In order to accelerate the empowerment of smart terminals with big models, Mianbi Intelligence has recently open-sourced the industry's first out-of-the-box terminal-side big model toolset "MobileCPM", and provided a nanny-style tutorial to help developers integrate big models into the App with one click.


▲Facing the wall intelligent terminal side large model tool set "MobileCPM"

This year is the first year of the explosion of edge AI. Chip giants such as Intel, NVIDIA, AMD, and Qualcomm, as well as major AI PC and smartphone manufacturers, are all pushing for rich edge AI applications. Terminal manufacturers have begun to work with general model manufacturers to promote the implementation of lightweight models in a wide range of edge devices.

As the performance of end-side chips becomes stronger and the knowledge density of models increases, the models that can be run locally on end-side devices are becoming larger and better. Now that GPT-4V can run on the end-side, Liu Zhiyuan predictsIn the next year, GPT-3.5 level models can be put on the end-side for operation, and in the next two years, GPT-40 level models can be put on the end-side for operation.

Conclusion: Start a big model competition without burning money

In the world of technology, the historical trend of becoming smaller, cheaper, and more user-friendly is always repeated. In the era of mainframes, computers were high-end luxury goods that only the rich and the elite could access. In the era of minicomputers, technological advances made computing devices more and more portable and user-friendly, and PCs and mobile phones entered the daily work and life of the general public.

Just as we need supercomputers with massive computing power and mobile phones that ordinary people can fit in their pockets, the era of generative AI requires extremely intelligent large models, as well as economical models that are closer to users, more cost-effective, and can meet specific application needs.

OpenAI GPT-4o still stands at the top of the most powerful AI big models, but it is no longer as invincible as before. Many GPT-4-level big models have achieved similar performance. At the same time, more compact and efficient big models are challenging the idea that "bigger is better". The new trend of "small wins big" is expected to change the way AI is developed and open up new possibilities for the implementation of AI in enterprise and consumer environments.
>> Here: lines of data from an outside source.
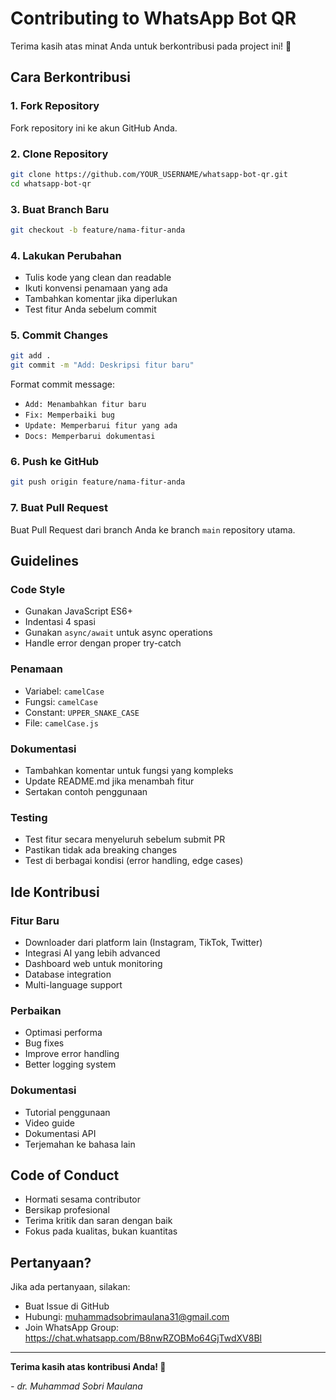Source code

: # Contributing to WhatsApp Bot QR

Terima kasih atas minat Anda untuk berkontribusi pada project ini! 🎉

## Cara Berkontribusi

### 1. Fork Repository
Fork repository ini ke akun GitHub Anda.

### 2. Clone Repository
```bash
git clone https://github.com/YOUR_USERNAME/whatsapp-bot-qr.git
cd whatsapp-bot-qr
```

### 3. Buat Branch Baru
```bash
git checkout -b feature/nama-fitur-anda
```

### 4. Lakukan Perubahan
- Tulis kode yang clean dan readable
- Ikuti konvensi penamaan yang ada
- Tambahkan komentar jika diperlukan
- Test fitur Anda sebelum commit

### 5. Commit Changes
```bash
git add .
git commit -m "Add: Deskripsi fitur baru"
```

Format commit message:
- `Add: Menambahkan fitur baru`
- `Fix: Memperbaiki bug`
- `Update: Memperbarui fitur yang ada`
- `Docs: Memperbarui dokumentasi`

### 6. Push ke GitHub
```bash
git push origin feature/nama-fitur-anda
```

### 7. Buat Pull Request
Buat Pull Request dari branch Anda ke branch `main` repository utama.

## Guidelines

### Code Style
- Gunakan JavaScript ES6+
- Indentasi 4 spasi
- Gunakan `async/await` untuk async operations
- Handle error dengan proper try-catch

### Penamaan
- Variabel: `camelCase`
- Fungsi: `camelCase`
- Constant: `UPPER_SNAKE_CASE`
- File: `camelCase.js`

### Dokumentasi
- Tambahkan komentar untuk fungsi yang kompleks
- Update README.md jika menambah fitur
- Sertakan contoh penggunaan

### Testing
- Test fitur secara menyeluruh sebelum submit PR
- Pastikan tidak ada breaking changes
- Test di berbagai kondisi (error handling, edge cases)

## Ide Kontribusi

### Fitur Baru
- Downloader dari platform lain (Instagram, TikTok, Twitter)
- Integrasi AI yang lebih advanced
- Dashboard web untuk monitoring
- Database integration
- Multi-language support

### Perbaikan
- Optimasi performa
- Bug fixes
- Improve error handling
- Better logging system

### Dokumentasi
- Tutorial penggunaan
- Video guide
- Dokumentasi API
- Terjemahan ke bahasa lain

## Code of Conduct

- Hormati sesama contributor
- Bersikap profesional
- Terima kritik dan saran dengan baik
- Fokus pada kualitas, bukan kuantitas

## Pertanyaan?

Jika ada pertanyaan, silakan:
- Buat Issue di GitHub
- Hubungi: muhammadsobrimaulana31@gmail.com
- Join WhatsApp Group: https://chat.whatsapp.com/B8nwRZOBMo64GjTwdXV8Bl

---

**Terima kasih atas kontribusi Anda! 🙏**

_- dr. Muhammad Sobri Maulana_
The shift from volume to miniaturization marks a major change in the AI ​​industry. The competition for large models has begun to shift from focusing on improving performance to focusing on more detailed needs in the real world. In this trend, China's open source power represented by Mianbi Intelligence is growing vigorously. Through a series of technological innovations, it verifies the knowledge density law of large models in a more economical and feasible way, and ultimately promotes the implementation of large models in actual application scenarios.